[Collected data]
_ _ _

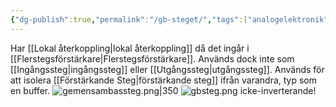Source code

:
 ```yaml
---
{"dg-publish":true,"permalink":"/gb-steget/","tags":["analogelektronik"]}
---
```


Har [[Lokal återkoppling\|lokal återkoppling]] då det ingår i [[Flerstegsförstärkare\|Flerstegsförstärkare]]. Används dock inte som [[Ingångssteg\|ingångssteg]] eller [[Utgångssteg\|utgångssteg]]. Används för att isolera [[Förstärkande Steg\|förstärkande steg]] ifrån varandra, typ som en buffer.
![gemensambassteg.png|350](/img/user/images/gemensambassteg.png)
![gbsteg.png](/img/user/images/gbsteg.png)
icke-inverterande!
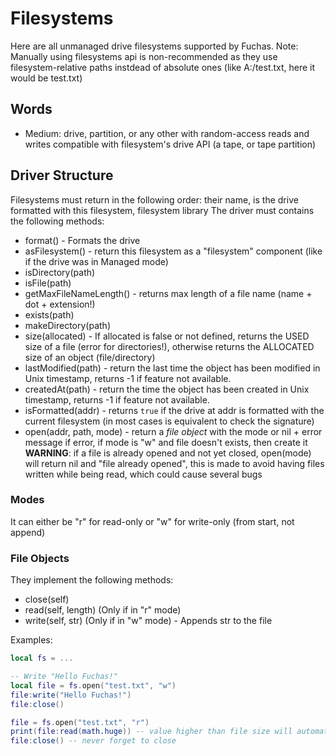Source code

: # Filesystems
Here are all unmanaged drive filesystems supported by Fuchas.
Note: Manually using filesystems api is non-recommended as they use filesystem-relative paths instdead of absolute ones
(like A:/test.txt, here it would be test.txt)

## Words
- Medium: drive, partition, or any other with random-access reads and writes compatible with filesystem's drive API (a tape, or tape partition)

## Driver Structure
Filesystems must return in the following order: their name, is the drive formatted with this filesystem, filesystem library
The driver must contains the following methods:
- format() - Formats the drive
- asFilesystem() - return this filesystem as a "filesystem" component (like if the drive was in Managed mode)
- isDirectory(path)
- isFile(path)
- getMaxFileNameLength() - returns max length of a file name (name + dot + extension!)
- exists(path)
- makeDirectory(path)
- size(allocated) - If allocated is false or not defined, returns the USED size of a file (error for directories!), otherwise returns the ALLOCATED size of an object (file/directory)
- lastModified(path) - return the last time the object has been modified in Unix timestamp, returns -1 if feature not available.
- createdAt(path) - return the time the object has been created in Unix timestamp, returns -1 if feature not available.
- isFormatted(addr) - returns `true` if the drive at addr is formatted with the current filesystem (in most cases is equivalent to check the signature)
- open(addr, path, mode) - return a *file object* with the mode or nil + error message if error, if mode is "w" and file doesn't exists, then create it
**WARNING**: if a file is already opened and not yet closed, open(mode) will return nil and "file already opened",
this is made to avoid having files written while being read, which could cause several bugs

### Modes
It can either be "r" for read-only or "w" for write-only (from start, not append)

### File Objects
They implement the following methods:
- close(self)
- read(self, length) (Only if in "r" mode)
- write(self, str) (Only if in "w" mode) - Appends str to the file

Examples:
```lua
local fs = ...

-- Write "Hello Fuchas!"
local file = fs.open("test.txt", "w")
file:write("Hello Fuchas!")
file:close()

file = fs.open("test.txt", "r")
print(file:read(math.huge)) -- value higher than file size will automatically be set to file size
file:close() -- never forget to close
```

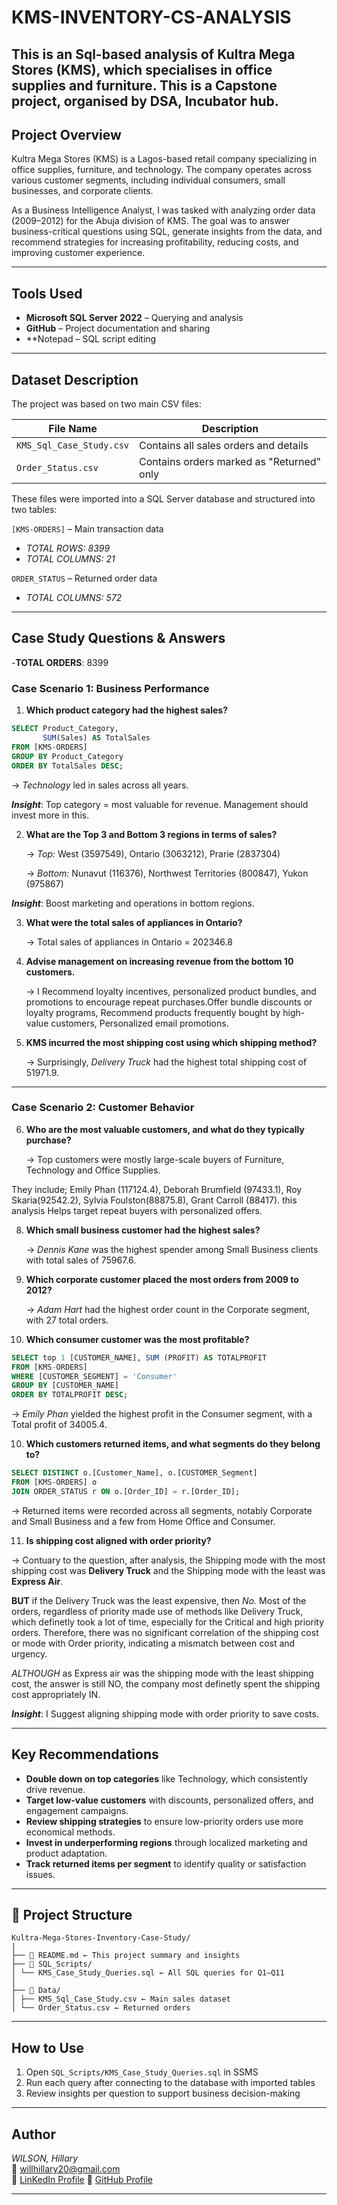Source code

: # KMS-INVENTORY-CS-ANALYSIS
This is an Sql-based analysis of Kultra Mega Stores (KMS), which specialises in office supplies and furniture. This is a Capstone project, organised by DSA, Incubator hub. 
---
##  Project Overview

Kultra Mega Stores (KMS) is a Lagos-based retail company specializing in office supplies, furniture, and technology. The company operates across various customer segments, including individual consumers, small businesses, and corporate clients.

As a Business Intelligence Analyst, I was tasked with analyzing order data (2009–2012) for the Abuja division of KMS. The goal was to answer business-critical questions using SQL, generate insights from the data, and recommend strategies for increasing profitability, reducing costs, and improving customer experience.

---

##  Tools Used

- **Microsoft SQL Server 2022** – Querying and analysis
- **GitHub** – Project documentation and sharing
- **Notepad – SQL script editing

---

##  Dataset Description

The project was based on two main CSV files:

| File Name                | Description                                |
|--------------------------|--------------------------------------------|
| `KMS_Sql_Case_Study.csv` | Contains all sales orders and details      |
| `Order_Status.csv`       | Contains orders marked as "Returned" only  |

These files were imported into a SQL Server database and structured into two tables:

`[KMS-ORDERS]` – Main transaction data
- *TOTAL ROWS: 8399*
- *TOTAL COLUMNS: 21*

`ORDER_STATUS` – Returned order data
- *TOTAL COLUMNS: 572*
---

##  Case Study Questions & Answers
 -**TOTAL ORDERS**: 8399

###  **Case Scenario 1: Business Performance**


1. **Which product category had the highest sales?**  

```sql
SELECT Product_Category, 
       SUM(Sales) AS TotalSales
FROM [KMS-ORDERS]
GROUP BY Product_Category
ORDER BY TotalSales DESC;
```
   → *Technology* led in sales across all years.

***Insight***: Top category = most valuable for revenue. Management should invest more in this.


2. **What are the Top 3 and Bottom 3 regions in terms of sales?**  

   → *Top:* West (3597549), Ontario (3063212), Prarie (2837304)

   → *Bottom:* Nunavut (116376), Northwest Territories (800847), Yukon (975867)
 
  ***Insight***: Boost marketing and operations in bottom regions.


3. **What were the total sales of appliances in Ontario?**  

   → Total sales of appliances in Ontario = 202346.8 


4. **Advise management on increasing revenue from the bottom 10 customers.** 

   → I Recommend loyalty incentives, personalized product bundles, and promotions to encourage repeat purchases.Offer bundle discounts or loyalty programs, Recommend products frequently bought by high-value customers, Personalized email promotions.


5. **KMS incurred the most shipping cost using which shipping method?** 

   → Surprisingly, *Delivery Truck* had the highest total shipping cost of 51971.9.

---

###  **Case Scenario 2: Customer Behavior**

6. **Who are the most valuable customers, and what do they typically purchase?**  
 
   → Top customers were mostly large-scale buyers of Furniture, Technology and Office Supplies.

They include; Emily Phan (117124.4), Deborah Brumfield (97433.1), Roy Skaria(92542.2), Sylvia Foulston(88875.8), Grant Carroll (88417). this analysis Helps target repeat buyers with personalized offers.

8. **Which small business customer had the highest sales?**  

   → *Dennis Kane* was the highest spender among Small Business clients with total sales of 75967.6.

9. **Which corporate customer placed the most orders from 2009 to 2012?**

   → *Adam Hart* had the highest order count in the Corporate segment, with 27 total orders.

10. **Which consumer customer was the most profitable?**  

```sql
SELECT top 1 [CUSTOMER_NAME], SUM (PROFIT) AS TOTALPROFIT
FROM [KMS-ORDERS]
WHERE [CUSTOMER_SEGMENT] = 'Consumer'
GROUP BY [CUSTOMER_NAME]
ORDER BY TOTALPROFIT DESC;
```
   → *Emily Phan* yielded the highest profit in the Consumer segment, with a Total profit of 34005.4.

10. **Which customers returned items, and what segments do they belong to?**  
```sql
SELECT DISTINCT o.[Customer_Name], o.[CUSTOMER_Segment]
FROM [KMS-ORDERS] o
JOIN ORDER_STATUS r ON o.[Order_ID] = r.[Order_ID];
```

   → Returned items were recorded across all segments, notably Corporate and Small Business and a few from Home Office and Consumer.


11. **Is shipping cost aligned with order priority?**  

   → Contuary to the question, after analysis, the Shipping mode with the most shipping cost was **Delivery Truck** and the Shipping mode with the least was **Express Air**.
 
**BUT** if the Delivery Truck was the least expensive, then *No.* Most of the orders, regardless of priority made use of methods like Delivery Truck, which definetly took a lot of time, especially for the Critical and high priority orders. Therefore, there was no significant correlation of the shipping cost or mode with Order priority, indicating a mismatch between cost and urgency. 

*ALTHOUGH* as Express air was the shipping mode with the least shipping cost, the answer is still NO, the company most definetly spent the shipping cost appropriately IN.

***Insight***: I Suggest aligning shipping mode with order priority to save costs.

---

##  Key Recommendations

-  **Double down on top categories** like Technology, which consistently drive revenue.
-  **Target low-value customers** with discounts, personalized offers, and engagement campaigns.
-  **Review shipping strategies** to ensure low-priority orders use more economical methods.
-  **Invest in underperforming regions** through localized marketing and product adaptation.
-  **Track returned items per segment** to identify quality or satisfaction issues.

---

## 🧱 Project Structure

```
Kultra-Mega-Stores-Inventory-Case-Study/
|
├── 📄 README.md ← This project summary and insights
├── 📁 SQL_Scripts/
│ └── KMS_Case_Study_Queries.sql ← All SQL queries for Q1–Q11
│
├── 📁 Data/
│ ├── KMS_Sql_Case_Study.csv ← Main sales dataset
│ └── Order_Status.csv ← Returned orders
```

---

##  How to Use

1. Open `SQL_Scripts/KMS_Case_Study_Queries.sql` in SSMS
2. Run each query after connecting to the database with imported tables
3. Review insights per question to support business decision-making

---

##  Author

*WILSON, Hillary*  
📧 willhillary20@gmail.com  
🔗 [LinKedIn Profile](www.linkedin.com/in/wilson-hillary-597748342)
🔗 [GitHub Profile](https://github.com/HillaryWilson)

---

_ _ _

> [EXERCISE REQUIREMENTS]
All pictures are to be skipped; the lines from the first line of the records through the line containing "- format() - Formats the drive" are to be repeated exactly, both ends included.

> [ANSWER FOR THE TASK]
Source code

:
 ```yaml
---
{"dg-publish":true,"permalink":"/gb-steget/","tags":["analogelektronik"]}
---
```


Har [[Lokal återkoppling\|lokal återkoppling]] då det ingår i [[Flerstegsförstärkare\|Flerstegsförstärkare]]. Används dock inte som [[Ingångssteg\|ingångssteg]] eller [[Utgångssteg\|utgångssteg]]. Används för att isolera [[Förstärkande Steg\|förstärkande steg]] ifrån varandra, typ som en buffer.
![gemensambassteg.png|350](/img/user/images/gemensambassteg.png)
![gbsteg.png](/img/user/images/gbsteg.png)
icke-inverterande!
Source code

: # Filesystems
Here are all unmanaged drive filesystems supported by Fuchas.
Note: Manually using filesystems api is non-recommended as they use filesystem-relative paths instdead of absolute ones
(like A:/test.txt, here it would be test.txt)

## Words
- Medium: drive, partition, or any other with random-access reads and writes compatible with filesystem's drive API (a tape, or tape partition)

## Driver Structure
Filesystems must return in the following order: their name, is the drive formatted with this filesystem, filesystem library
The driver must contains the following methods:
- format() - Formats the drive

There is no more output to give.